What is the global progress on 5G?

More than governments, global telecom companies have started building 5G networks and rolling it out to their customers on a trial basis. In countries like the US, companies such as AT&T, T-Mobile, and Verizon have taken the lead when it comes to rolling out commercial 5G for their users.

InstaLinks:

Prelims Link:

  1. What is 5G?
  2. Differences between 3G, 4G and 5G.
  3. Applications.
  4. What is a spectrum?

Mains Link:

Discuss the significance of 5G technology.

Sources: Indian Express.

 

Topics Covered: Awareness in the fields of IT, Space, Computers, robotics, nano-technology, bio-technology and issues relating to intellectual property rights.

17 major OTT players adopt self-regulatory toolkit:


Context:

Internet and Mobile Association of India (IAMAI) has announced the adoption of a comprehensive implementation toolkit, which is in line with ‘Universal Self-Regulation Code’ for online curate content providers (OCCP) that was put in motion on September 4, 2020.

  • The toolkit not only aims to set out guiding principles and code of ethics, it also addresses the feedback received from the Ministry of Information and Broadcasting on the issues of conflict of interest and prohibited content.

Self-regulatory code:

  • Last year, as many as 15 major OTT platforms in India signed a self-regulation code.
  • The code prohibited five types of content, including content which deliberately and maliciously disrespects the national emblem or flag and any visuals or story lines that promotes child pornography.
  • The objective is to govern their curated streaming content. They aim to do this by adhering to disclosures such as, specifying maturity ratings and content descriptors. 

What is OTT?

An “over-the-top” media service is any online content provider that offers streaming media as a standalone product.

  • The term is commonly applied to video-on-demand platforms, but also refers to audio streaming, messaging services, or internet-based voice calling solutions.
  • OTT services circumvent traditional media distribution channels such as telecommunications networks or cable television providers.
  • As long as you have access to an internet connection — either locally or through a mobile network — you can access the complete service at your leisure.

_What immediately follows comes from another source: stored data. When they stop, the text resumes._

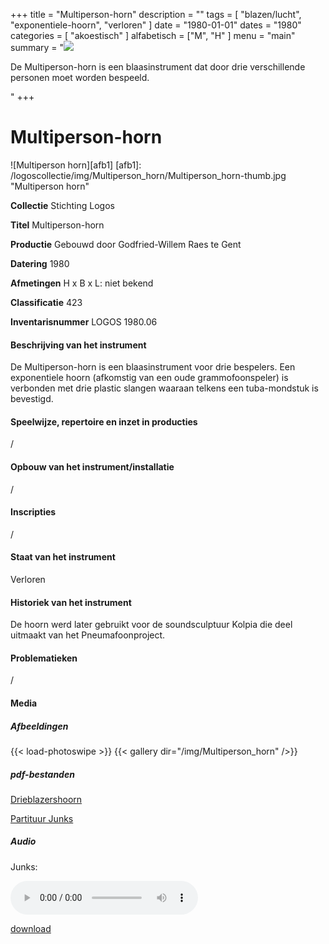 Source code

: ﻿+++
title = "Multiperson-horn"
description = ""
tags = [
  "blazen/lucht",
"exponentiele-hoorn",
"verloren"
]
date = "1980-01-01"
dates = "1980"
categories = [
  "akoestisch"
]
alfabetisch = ["M", "H"
]
menu = "main"
summary = "<a href='/logoscollectie/1980/multiperson_horn'><img src='/logoscollectie/img/Multiperson_horn/Multiperson_horn-thumb.jpg'></a><p>De Multiperson-horn is een blaasinstrument dat door drie verschillende personen moet worden bespeeld.</p>"
+++

# Multiperson-horn

![Multiperson horn][afb1]
[afb1]: /logoscollectie/img/Multiperson_horn/Multiperson_horn-thumb.jpg "Multiperson horn"

**Collectie**
Stichting Logos

**Titel**
Multiperson-horn

**Productie**
Gebouwd door Godfried-Willem Raes te Gent

**Datering**
1980

**Afmetingen**
H x B x L: niet bekend

**Classificatie**
423

**Inventarisnummer**
LOGOS 1980.06

#### Beschrijving van het instrument
De Multiperson-horn is een blaasinstrument voor drie bespelers. Een exponentiele hoorn (afkomstig van een oude grammofoonspeler) is verbonden met drie plastic slangen waaraan telkens een tuba-mondstuk is bevestigd.

#### Speelwijze, repertoire en inzet in producties
/

#### Opbouw van het instrument/installatie
/

#### Inscripties
/

#### Staat van het instrument
Verloren

#### Historiek van het instrument
De hoorn werd later gebruikt voor de soundsculptuur Kolpia die deel uitmaakt van het Pneumafoonproject.

#### Problematieken
/

#### Media
##### Afbeeldingen
{{< load-photoswipe >}}
{{< gallery dir="/img/Multiperson_horn" />}}

##### pdf-bestanden
[Drieblazershoorn](/logoscollectie/pdf/Multiperson_horn/Drieblazershoorn.pdf)

[Partituur Junks](/logoscollectie/pdf/Multiperson_horn/Partituur%20junks.pdf)

##### Audio
Junks:

<audio controls>
<source src="/logoscollectie/audio/Multiperson_horn/Junks_IV_CR3.2.wav" type="audio/wav">
<source src="/logoscollectie/audio/Multiperson_horn/Junks_IV_CR3.2.wav" type="audio/x-wav">
</audio>

<a href="/logoscollectie/audio/Multiperson_horn/Junks_IV_CR3.2.wav">download</a>
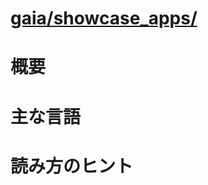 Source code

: # [gaia/showcase_apps/](http://mxr.mozilla.org/gaia/source/showcase_apps/)

# 概要

# 主な言語

# 読み方のヒント
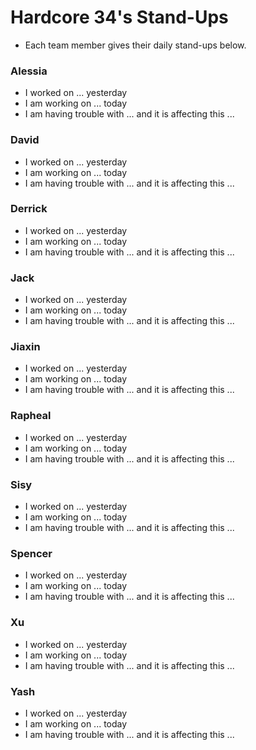 # Hardcore 34's Stand-Ups
- Each team member gives their daily stand-ups below.

### Alessia
- I worked on ... yesterday
- I am working on ... today
- I am having trouble with ... and it is affecting this ...

### David
- I worked on ... yesterday
- I am working on ... today
- I am having trouble with ... and it is affecting this ...
  
### Derrick
- I worked on ... yesterday
- I am working on ... today
- I am having trouble with ... and it is affecting this ...
  
### Jack
- I worked on ... yesterday
- I am working on ... today
- I am having trouble with ... and it is affecting this ...
  
### Jiaxin
- I worked on ... yesterday
- I am working on ... today
- I am having trouble with ... and it is affecting this ...
  
### Rapheal
- I worked on ... yesterday
- I am working on ... today
- I am having trouble with ... and it is affecting this ...
  
### Sisy
- I worked on ... yesterday
- I am working on ... today
- I am having trouble with ... and it is affecting this ...
  
### Spencer
- I worked on ... yesterday
- I am working on ... today
- I am having trouble with ... and it is affecting this ...
  
### Xu
- I worked on ... yesterday
- I am working on ... today
- I am having trouble with ... and it is affecting this ...
  
### Yash
- I worked on ... yesterday
- I am working on ... today
- I am having trouble with ... and it is affecting this ... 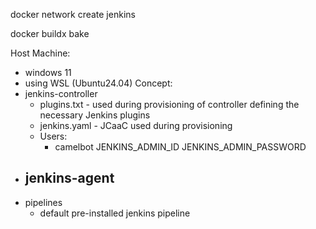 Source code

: docker network create jenkins


docker buildx bake

Host Machine:
- windows 11
- using WSL (Ubuntu24.04)
Concept:
- jenkins-controller
    - plugins.txt - used during provisioning of controller defining the necessary Jenkins plugins
    - jenkins.yaml - JCaaC used during provisioning
    - Users:
        - camelbot JENKINS_ADMIN_ID JENKINS_ADMIN_PASSWORD
- jenkins-agent
    - 
- pipelines
    - default pre-installed jenkins pipeline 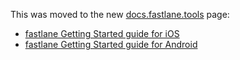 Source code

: This was moved to the new [docs.fastlane.tools](https://docs.fastlane.tools) page:
 
- [fastlane Getting Started guide for iOS](https://docs.fastlane.tools/getting-started/ios/setup/)
- [fastlane Getting Started guide for Android](https://docs.fastlane.tools/getting-started/android/setup/)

Why they are gaining popularity?

  1. High-value content at low cost.
  2. Original content like Netflix and Amazon prime.
  3. Compatibility with multiple devices.

Sources: the Hindu.

 

Topics Covered: Awareness in Space.

China’s Tianwen-1 probe:


Context:

China’s Tianwen-1 probe has successfully entered orbit around Mars after a 6-1/2-month journey from Earth.

What next?

  • In about three months, the Tianwen-1 will attempt to send a landing capsule carrying a 240-kilogram rover in a rapid seven-minute descent onto a massive plain in the northern hemisphere of Mars known as Utopia Planitia.

About Tianwen-1:

  • China’s first Mars probe is called Tianwen-1 (formerly Huoxing 1).
  • The spacecraft consists of an orbiter, a lander and a rover.
  • Launched last year on a Long March 5 rocket from Xichang, China.
  • Landing site: Somewhere in Utopia Planitia, a vast plain in Mars’ northern latitudes and the same place NASA’s Viking 2 mission landed in the 1970s.
  • If the mission is successful, China will become the third country to achieve a Mars landing after the USSR and the United States.

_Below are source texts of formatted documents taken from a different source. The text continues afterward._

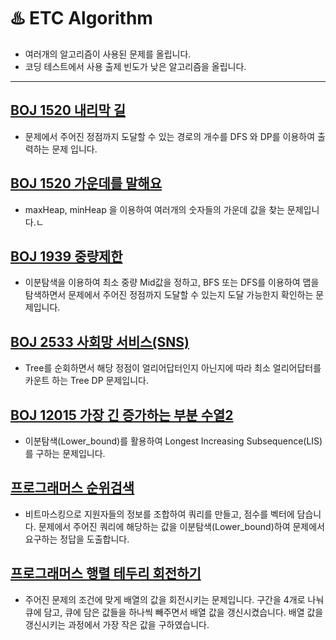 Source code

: # ♨️ ETC Algorithm

- 여러개의 알고리즘이 사용된 문제를 올립니다.
- 코딩 테스트에서 사용 출제 빈도가 낮은 알고리즘을 올립니다.

---
## [BOJ 1520 내리막 길](https://daisy-day.tistory.com/159)
* 문제에서 주어진 정점까지 도달할 수 있는 경로의 개수를 DFS 와 DP를 이용하여 출력하는 문제 입니다.

## [BOJ 1520 가운데를 말해요](https://daisy-day.tistory.com/199)
* maxHeap, minHeap 을 이용하여 여러개의 숫자들의 가운데 값을 찾는 문제입니다.ㄴ

## [BOJ 1939 중량제한](https://daisy-day.tistory.com/153)
* 이분탐색을 이용하여 최소 중량 Mid값을 정하고, BFS 또는 DFS를 이용하여 맵을 탐색하면서 문제에서 주어진 정점까지 도달할 수 있는지 도달 가능한지 확인하는 문제입니다.

## [BOJ 2533 사회망 서비스(SNS)](https://daisy-day.tistory.com/183)
*  Tree를 순회하면서 해당 정점이 얼리어답터인지 아닌지에 따라 최소 얼리어답터를 카운트 하는 Tree DP 문제입니다.

## [BOJ 12015 가장 긴 증가하는 부분 수열2](https://daisy-day.tistory.com/162)
* 이분탐색(Lower_bound)를 활용하여 Longest Increasing Subsequence(LIS)를 구하는 문제입니다.

## [프로그래머스 순위검색](https://daisy-day.tistory.com/178)
* 비트마스킹으로 지원자들의 정보를 조합하여 쿼리를 만들고, 점수를 벡터에 담습니다. 문제에서 주어진 쿼리에 해당하는 값을 이분탐색(Lower_bound)하여 문제에서 요구하는 정답을 도출합니다.

## [프로그래머스 행렬 테두리 회전하기](https://daisy-day.tistory.com/179)
* 주어진 문제의 조건에 맞게 배열의 값을 회전시키는 문제입니다. 구간을 4개로 나눠 큐에 담고, 큐에 담은 값들을 하나씩 빼주면서 배열 값을 갱신시켰습니다. 배열 값을 갱신시키는 과정에서 가장 작은 값을 구하였습니다. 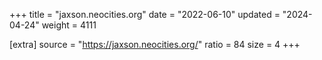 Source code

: +++
title = "jaxson.neocities.org"
date = "2022-06-10"
updated = "2024-04-24"
weight = 4111

[extra]
source = "https://jaxson.neocities.org/"
ratio = 84
size = 4
+++
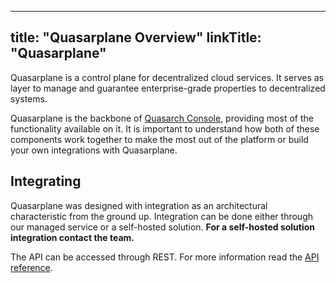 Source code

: 
---
title: "Quasarplane Overview"
linkTitle: "Quasarplane"
---

Quasarplane is a control plane for decentralized cloud services.
It serves as layer to manage and guarantee enterprise-grade properties to decentralized systems.

Quasarplane is the backbone of [Quasarch Console](), providing most of the functionality available on it.
It is important to understand how both of these components work together to make the most out of the platform or build your own integrations with Quasarplane.

## Integrating

Quasarplane was designed with integration as an architectural characteristic from the ground up.
Integration can be done either through our managed service or a self-hosted solution.
**For a self-hosted solution integration contact the team.**

The API can be accessed through REST. For more information read the [API reference](api-reference).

There are five core science objectives:

  1. Create a geological map of Mars.
  2. Explore the characteristics of the Martian soil and potentially locate water-ice deposits.
  3. Analyze the surface material composition.
  4. Investigate the Martian atmosphere and climate at the surface.
  5. Understand the electromagnetic and gravitational fields of the planet.

InstaLinks:

Prelims Link:

  1. Objectives of the mission.
  2. Others Mars missions.
  3. India’s Mars mission.

Mains Link:

Discuss the significance of the mission.

Sources: the Hindu.

 


Facts for Prelims:


Babur cruise missile:

It is a Pakistani short range surface-to-surface ballistic missile capable of hitting land and sea targets with “high precision” up to 490 km away.